(Records excerpted from a collection)

+++

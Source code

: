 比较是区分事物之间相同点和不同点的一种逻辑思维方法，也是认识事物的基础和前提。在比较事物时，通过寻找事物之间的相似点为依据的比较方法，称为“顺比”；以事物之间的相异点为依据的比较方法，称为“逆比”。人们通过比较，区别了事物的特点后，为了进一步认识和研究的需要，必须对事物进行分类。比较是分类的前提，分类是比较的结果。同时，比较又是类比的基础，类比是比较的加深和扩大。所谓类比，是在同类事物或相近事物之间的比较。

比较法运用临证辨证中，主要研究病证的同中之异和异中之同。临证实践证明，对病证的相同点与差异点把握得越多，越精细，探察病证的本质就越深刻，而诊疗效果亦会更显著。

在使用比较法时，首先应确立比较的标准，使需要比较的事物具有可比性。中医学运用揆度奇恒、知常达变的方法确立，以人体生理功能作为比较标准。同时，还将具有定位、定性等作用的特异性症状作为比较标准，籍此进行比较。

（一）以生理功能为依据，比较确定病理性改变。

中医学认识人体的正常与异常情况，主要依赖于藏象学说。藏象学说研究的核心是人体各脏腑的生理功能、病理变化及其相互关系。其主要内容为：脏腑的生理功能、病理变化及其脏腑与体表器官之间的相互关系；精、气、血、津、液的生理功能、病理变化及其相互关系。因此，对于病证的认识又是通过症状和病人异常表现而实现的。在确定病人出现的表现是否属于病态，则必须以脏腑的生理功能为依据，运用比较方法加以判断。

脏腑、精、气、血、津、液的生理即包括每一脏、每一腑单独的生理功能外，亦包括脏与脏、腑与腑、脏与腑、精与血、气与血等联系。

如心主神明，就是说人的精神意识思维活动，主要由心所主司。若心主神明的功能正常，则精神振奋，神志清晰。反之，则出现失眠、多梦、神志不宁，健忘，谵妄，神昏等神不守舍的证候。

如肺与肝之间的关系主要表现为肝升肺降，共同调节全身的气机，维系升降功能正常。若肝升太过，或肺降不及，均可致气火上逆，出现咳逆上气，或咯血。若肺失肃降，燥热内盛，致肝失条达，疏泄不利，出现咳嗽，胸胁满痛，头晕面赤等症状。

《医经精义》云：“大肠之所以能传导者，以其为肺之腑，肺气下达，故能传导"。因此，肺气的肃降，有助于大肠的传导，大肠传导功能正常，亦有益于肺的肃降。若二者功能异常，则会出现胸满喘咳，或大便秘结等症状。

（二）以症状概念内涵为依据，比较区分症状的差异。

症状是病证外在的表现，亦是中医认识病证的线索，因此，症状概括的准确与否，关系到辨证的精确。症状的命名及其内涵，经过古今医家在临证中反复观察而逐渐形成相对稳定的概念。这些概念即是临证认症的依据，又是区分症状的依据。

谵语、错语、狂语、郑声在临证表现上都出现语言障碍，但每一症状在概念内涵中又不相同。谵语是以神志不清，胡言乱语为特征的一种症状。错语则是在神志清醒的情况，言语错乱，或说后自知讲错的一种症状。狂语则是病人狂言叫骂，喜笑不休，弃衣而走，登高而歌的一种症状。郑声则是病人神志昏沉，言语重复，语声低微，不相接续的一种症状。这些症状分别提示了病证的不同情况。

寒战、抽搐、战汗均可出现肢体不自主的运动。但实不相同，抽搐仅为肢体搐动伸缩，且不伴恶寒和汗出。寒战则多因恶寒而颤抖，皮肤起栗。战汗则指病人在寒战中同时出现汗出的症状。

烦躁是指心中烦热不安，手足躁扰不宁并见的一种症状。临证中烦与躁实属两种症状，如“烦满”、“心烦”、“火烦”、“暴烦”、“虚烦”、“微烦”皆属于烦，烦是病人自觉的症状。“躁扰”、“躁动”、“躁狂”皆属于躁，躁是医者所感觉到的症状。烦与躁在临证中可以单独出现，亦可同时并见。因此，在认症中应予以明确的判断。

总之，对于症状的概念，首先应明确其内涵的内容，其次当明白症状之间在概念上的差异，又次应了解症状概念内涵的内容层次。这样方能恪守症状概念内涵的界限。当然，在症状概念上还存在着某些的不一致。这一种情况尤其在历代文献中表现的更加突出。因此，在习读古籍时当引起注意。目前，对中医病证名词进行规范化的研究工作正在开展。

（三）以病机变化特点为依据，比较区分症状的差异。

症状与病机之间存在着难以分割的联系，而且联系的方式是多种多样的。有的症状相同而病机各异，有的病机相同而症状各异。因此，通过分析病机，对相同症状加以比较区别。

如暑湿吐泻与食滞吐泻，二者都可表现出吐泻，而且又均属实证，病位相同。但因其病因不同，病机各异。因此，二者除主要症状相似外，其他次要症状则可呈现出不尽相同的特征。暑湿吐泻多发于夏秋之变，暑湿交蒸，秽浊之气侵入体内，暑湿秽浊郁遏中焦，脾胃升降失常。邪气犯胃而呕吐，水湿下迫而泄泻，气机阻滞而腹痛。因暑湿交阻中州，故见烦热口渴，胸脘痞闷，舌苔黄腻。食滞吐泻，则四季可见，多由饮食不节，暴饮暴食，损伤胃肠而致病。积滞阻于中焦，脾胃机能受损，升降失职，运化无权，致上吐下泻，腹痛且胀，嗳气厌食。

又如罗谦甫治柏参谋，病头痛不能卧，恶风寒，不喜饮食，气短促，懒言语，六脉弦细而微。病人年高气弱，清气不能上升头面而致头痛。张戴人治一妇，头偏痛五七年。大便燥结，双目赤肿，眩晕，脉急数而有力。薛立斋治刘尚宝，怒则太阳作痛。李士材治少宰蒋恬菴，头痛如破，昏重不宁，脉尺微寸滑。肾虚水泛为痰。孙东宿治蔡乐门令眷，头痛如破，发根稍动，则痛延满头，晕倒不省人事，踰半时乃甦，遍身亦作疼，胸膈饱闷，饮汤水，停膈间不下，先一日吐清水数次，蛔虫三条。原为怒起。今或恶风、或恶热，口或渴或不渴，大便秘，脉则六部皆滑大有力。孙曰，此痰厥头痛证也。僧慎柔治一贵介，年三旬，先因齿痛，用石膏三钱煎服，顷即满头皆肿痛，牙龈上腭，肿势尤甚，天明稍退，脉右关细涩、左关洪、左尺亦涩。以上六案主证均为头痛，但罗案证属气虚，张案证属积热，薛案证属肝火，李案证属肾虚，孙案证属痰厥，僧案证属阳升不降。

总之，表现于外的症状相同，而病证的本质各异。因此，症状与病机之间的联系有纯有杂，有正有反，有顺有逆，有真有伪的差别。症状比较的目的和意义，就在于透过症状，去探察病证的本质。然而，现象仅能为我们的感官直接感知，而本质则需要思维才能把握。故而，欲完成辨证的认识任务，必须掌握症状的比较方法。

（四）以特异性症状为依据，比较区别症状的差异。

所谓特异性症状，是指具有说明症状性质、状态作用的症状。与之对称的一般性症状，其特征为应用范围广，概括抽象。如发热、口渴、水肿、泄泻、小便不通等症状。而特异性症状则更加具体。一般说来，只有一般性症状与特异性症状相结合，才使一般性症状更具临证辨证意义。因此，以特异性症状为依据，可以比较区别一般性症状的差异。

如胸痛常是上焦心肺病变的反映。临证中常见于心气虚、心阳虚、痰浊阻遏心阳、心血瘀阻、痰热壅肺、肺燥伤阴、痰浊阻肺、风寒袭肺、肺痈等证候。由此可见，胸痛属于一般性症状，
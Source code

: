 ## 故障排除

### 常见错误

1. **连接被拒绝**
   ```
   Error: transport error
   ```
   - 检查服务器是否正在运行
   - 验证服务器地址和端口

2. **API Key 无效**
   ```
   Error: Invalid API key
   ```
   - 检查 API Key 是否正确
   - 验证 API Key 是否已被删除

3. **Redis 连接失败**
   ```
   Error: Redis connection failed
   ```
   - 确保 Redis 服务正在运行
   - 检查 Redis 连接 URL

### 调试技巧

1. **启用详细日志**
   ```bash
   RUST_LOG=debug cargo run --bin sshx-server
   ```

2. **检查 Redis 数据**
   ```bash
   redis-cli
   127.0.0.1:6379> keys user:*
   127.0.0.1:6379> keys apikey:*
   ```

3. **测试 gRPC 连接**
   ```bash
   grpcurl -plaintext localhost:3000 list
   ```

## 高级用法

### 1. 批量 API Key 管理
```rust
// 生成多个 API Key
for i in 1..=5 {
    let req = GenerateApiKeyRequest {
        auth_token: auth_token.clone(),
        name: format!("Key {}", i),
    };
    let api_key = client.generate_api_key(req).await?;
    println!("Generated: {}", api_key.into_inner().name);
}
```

+++

*The task*
Look through the entries above. Extract each line with the word "name".

*Expected answer*
        name: format!("Key {}", i),
    println!("Generated: {}", api_key.into_inner().name);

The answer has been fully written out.